• TASK TO COMPLETE: Report how many lines in the records hold the string "AddRabbitMQ"; give the number and nothing else.

DATASET EXCERPTS Start Marker

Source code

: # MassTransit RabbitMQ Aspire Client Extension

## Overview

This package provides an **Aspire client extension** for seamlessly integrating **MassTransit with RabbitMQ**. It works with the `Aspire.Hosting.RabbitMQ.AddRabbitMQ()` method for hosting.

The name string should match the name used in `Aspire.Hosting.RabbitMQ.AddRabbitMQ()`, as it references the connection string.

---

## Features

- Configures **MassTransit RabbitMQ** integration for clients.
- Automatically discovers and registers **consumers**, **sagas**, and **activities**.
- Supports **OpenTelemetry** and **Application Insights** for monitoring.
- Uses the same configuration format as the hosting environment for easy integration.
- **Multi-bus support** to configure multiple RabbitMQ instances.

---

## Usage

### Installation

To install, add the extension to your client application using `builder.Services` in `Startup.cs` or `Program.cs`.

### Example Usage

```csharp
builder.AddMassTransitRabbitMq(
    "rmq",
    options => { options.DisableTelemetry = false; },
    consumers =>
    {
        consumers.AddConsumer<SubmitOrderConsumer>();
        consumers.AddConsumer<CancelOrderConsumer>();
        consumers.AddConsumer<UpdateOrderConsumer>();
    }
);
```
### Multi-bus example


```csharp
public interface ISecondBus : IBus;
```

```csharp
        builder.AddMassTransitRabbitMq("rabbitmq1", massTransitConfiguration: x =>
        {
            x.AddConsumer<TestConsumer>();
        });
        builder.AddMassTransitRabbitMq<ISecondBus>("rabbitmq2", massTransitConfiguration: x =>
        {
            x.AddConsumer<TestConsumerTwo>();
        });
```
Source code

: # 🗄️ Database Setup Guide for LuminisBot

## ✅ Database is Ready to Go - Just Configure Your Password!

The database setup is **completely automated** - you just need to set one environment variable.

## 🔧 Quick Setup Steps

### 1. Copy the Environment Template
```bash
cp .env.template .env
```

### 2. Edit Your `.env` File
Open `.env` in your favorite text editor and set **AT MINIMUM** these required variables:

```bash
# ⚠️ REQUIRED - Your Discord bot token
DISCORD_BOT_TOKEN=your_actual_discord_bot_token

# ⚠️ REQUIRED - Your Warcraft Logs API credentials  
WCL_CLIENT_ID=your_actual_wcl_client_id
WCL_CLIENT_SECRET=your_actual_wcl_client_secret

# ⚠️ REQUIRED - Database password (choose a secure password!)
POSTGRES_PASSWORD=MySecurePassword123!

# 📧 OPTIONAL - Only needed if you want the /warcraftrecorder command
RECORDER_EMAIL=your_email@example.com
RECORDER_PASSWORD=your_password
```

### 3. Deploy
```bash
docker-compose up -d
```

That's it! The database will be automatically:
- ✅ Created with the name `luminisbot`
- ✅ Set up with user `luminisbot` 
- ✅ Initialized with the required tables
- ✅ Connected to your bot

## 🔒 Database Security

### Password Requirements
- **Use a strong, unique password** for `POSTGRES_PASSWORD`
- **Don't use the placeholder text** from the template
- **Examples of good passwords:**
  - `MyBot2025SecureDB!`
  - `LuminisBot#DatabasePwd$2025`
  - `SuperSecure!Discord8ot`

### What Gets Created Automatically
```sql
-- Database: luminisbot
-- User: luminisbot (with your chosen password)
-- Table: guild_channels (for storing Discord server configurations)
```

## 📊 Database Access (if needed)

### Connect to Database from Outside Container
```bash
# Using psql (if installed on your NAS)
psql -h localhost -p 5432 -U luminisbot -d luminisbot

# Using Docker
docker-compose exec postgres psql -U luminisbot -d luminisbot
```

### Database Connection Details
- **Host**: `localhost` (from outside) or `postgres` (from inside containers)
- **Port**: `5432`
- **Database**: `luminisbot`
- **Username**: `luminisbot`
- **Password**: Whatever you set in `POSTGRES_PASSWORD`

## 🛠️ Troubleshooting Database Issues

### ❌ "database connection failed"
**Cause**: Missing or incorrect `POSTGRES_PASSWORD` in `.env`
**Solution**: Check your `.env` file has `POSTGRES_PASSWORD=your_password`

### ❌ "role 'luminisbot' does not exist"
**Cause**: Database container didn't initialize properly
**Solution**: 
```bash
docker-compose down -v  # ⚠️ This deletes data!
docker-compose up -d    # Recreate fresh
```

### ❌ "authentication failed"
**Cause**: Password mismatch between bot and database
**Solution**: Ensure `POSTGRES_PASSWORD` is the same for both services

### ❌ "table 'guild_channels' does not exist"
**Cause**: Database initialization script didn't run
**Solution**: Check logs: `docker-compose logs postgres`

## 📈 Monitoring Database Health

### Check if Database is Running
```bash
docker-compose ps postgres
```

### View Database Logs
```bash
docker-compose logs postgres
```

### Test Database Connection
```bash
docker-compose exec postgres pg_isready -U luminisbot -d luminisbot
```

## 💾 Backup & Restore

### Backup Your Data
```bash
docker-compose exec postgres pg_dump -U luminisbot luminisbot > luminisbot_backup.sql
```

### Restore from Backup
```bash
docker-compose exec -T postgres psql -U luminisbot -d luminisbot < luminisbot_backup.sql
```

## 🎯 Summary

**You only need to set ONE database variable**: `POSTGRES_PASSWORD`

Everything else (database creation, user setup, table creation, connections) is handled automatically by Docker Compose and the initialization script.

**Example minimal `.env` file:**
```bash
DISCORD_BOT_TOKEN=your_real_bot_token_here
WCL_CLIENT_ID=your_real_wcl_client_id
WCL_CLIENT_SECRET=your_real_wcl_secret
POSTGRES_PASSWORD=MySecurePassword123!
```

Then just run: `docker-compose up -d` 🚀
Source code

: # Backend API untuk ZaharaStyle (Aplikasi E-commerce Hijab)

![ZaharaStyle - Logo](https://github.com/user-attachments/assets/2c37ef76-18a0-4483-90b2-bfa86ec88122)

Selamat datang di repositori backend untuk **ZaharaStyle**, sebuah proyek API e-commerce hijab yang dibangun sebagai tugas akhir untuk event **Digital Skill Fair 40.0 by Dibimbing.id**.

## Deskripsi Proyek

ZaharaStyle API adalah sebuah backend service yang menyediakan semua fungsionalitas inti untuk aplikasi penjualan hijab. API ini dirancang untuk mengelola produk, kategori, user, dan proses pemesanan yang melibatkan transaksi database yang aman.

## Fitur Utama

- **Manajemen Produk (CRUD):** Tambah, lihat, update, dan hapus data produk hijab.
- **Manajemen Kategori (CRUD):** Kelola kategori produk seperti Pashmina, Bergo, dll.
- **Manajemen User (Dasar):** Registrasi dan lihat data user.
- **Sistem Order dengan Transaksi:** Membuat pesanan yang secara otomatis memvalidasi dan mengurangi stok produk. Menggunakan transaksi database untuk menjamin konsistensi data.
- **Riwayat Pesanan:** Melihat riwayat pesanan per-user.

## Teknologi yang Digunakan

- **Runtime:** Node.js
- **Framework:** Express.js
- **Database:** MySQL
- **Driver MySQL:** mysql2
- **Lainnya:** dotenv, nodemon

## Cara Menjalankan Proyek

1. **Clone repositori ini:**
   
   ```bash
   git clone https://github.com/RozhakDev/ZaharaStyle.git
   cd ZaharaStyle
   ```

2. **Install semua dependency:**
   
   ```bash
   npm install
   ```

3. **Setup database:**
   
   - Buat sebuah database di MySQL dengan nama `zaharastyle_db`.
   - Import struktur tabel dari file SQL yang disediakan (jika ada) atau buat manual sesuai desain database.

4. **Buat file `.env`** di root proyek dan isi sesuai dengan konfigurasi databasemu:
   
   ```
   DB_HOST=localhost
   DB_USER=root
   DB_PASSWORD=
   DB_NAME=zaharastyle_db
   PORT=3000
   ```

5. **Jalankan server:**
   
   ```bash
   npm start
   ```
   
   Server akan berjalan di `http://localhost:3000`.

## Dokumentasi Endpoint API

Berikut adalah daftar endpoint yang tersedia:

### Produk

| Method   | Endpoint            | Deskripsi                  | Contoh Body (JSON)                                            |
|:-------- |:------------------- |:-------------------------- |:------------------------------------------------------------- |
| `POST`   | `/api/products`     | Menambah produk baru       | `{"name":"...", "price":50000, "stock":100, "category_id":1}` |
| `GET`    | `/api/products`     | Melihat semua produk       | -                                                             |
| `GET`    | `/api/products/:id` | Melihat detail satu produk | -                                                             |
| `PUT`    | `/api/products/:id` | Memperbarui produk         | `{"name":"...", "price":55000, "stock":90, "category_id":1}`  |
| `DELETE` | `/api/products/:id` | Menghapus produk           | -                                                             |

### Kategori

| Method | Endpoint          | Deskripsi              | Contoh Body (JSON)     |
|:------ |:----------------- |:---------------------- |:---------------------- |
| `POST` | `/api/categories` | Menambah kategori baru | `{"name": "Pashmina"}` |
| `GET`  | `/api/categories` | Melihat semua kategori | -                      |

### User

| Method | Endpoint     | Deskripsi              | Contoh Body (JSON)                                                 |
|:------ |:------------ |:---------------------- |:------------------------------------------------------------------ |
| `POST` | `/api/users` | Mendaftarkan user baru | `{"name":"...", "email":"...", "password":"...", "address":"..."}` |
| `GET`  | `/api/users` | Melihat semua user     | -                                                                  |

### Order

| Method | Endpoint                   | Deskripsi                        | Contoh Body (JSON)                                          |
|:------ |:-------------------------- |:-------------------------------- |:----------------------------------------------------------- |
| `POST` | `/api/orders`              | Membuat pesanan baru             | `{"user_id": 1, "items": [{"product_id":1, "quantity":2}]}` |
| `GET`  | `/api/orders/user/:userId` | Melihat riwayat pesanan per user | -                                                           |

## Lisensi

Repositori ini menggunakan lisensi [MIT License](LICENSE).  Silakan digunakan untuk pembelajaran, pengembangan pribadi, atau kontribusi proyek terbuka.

DATASET EXCERPTS End Marker

• RESPONSE TO THE TASK: 2